Your answer should consist of the lines in the data below that contain "encoding".
:: Records supplied ::
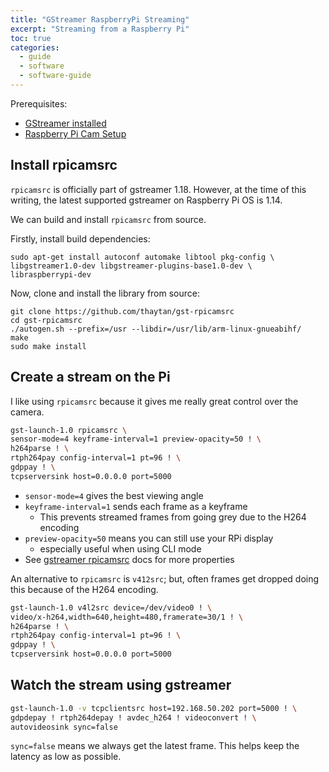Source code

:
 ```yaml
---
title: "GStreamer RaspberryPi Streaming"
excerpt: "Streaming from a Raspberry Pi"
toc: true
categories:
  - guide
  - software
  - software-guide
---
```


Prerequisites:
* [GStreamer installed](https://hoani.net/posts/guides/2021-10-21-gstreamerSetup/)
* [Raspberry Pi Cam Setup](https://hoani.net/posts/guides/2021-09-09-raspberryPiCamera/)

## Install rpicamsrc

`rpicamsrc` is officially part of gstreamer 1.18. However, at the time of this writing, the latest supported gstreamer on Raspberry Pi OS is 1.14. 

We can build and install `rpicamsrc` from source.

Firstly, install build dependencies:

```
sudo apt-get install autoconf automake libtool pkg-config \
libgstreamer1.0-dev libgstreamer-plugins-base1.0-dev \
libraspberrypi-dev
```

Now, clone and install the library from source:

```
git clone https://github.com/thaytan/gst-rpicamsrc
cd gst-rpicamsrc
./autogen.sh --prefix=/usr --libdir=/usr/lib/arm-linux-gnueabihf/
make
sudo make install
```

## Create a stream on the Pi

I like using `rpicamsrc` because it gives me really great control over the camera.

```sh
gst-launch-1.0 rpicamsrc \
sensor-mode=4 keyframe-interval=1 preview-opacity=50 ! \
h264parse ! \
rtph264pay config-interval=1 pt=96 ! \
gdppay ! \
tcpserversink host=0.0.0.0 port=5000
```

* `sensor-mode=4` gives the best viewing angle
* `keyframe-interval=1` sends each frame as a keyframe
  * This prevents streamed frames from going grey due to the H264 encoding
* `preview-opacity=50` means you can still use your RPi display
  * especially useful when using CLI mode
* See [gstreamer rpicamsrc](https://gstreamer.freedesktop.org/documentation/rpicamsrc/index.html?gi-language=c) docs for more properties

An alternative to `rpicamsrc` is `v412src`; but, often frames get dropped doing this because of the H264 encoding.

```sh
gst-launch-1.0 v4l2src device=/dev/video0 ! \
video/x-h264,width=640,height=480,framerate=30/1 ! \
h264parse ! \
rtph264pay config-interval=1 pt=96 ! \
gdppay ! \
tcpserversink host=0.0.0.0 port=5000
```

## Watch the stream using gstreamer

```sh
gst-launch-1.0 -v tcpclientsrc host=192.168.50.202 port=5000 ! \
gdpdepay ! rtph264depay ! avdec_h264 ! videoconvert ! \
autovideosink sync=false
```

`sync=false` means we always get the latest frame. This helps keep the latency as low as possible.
:::
:: Records supplied ::
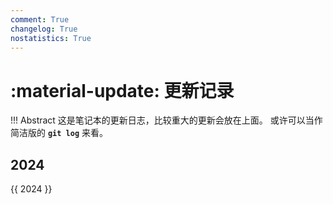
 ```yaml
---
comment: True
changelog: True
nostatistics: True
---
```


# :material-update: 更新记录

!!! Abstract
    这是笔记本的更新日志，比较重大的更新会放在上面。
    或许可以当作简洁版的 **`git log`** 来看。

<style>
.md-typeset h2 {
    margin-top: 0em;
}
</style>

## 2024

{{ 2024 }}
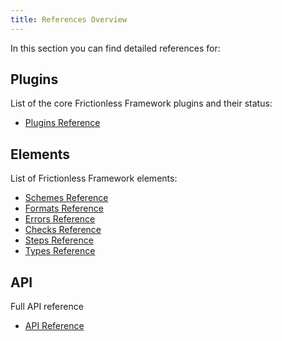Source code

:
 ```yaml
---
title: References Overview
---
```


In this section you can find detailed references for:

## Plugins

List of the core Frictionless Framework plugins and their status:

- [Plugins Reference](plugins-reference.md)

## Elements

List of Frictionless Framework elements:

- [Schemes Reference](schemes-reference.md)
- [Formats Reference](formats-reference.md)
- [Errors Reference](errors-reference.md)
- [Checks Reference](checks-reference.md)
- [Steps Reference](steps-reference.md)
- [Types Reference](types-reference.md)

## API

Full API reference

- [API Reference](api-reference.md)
:::
Exercise answer:
  * This prevents streamed frames from going grey due to the H264 encoding
An alternative to `rpicamsrc` is `v412src`; but, often frames get dropped doing this because of the H264 encoding.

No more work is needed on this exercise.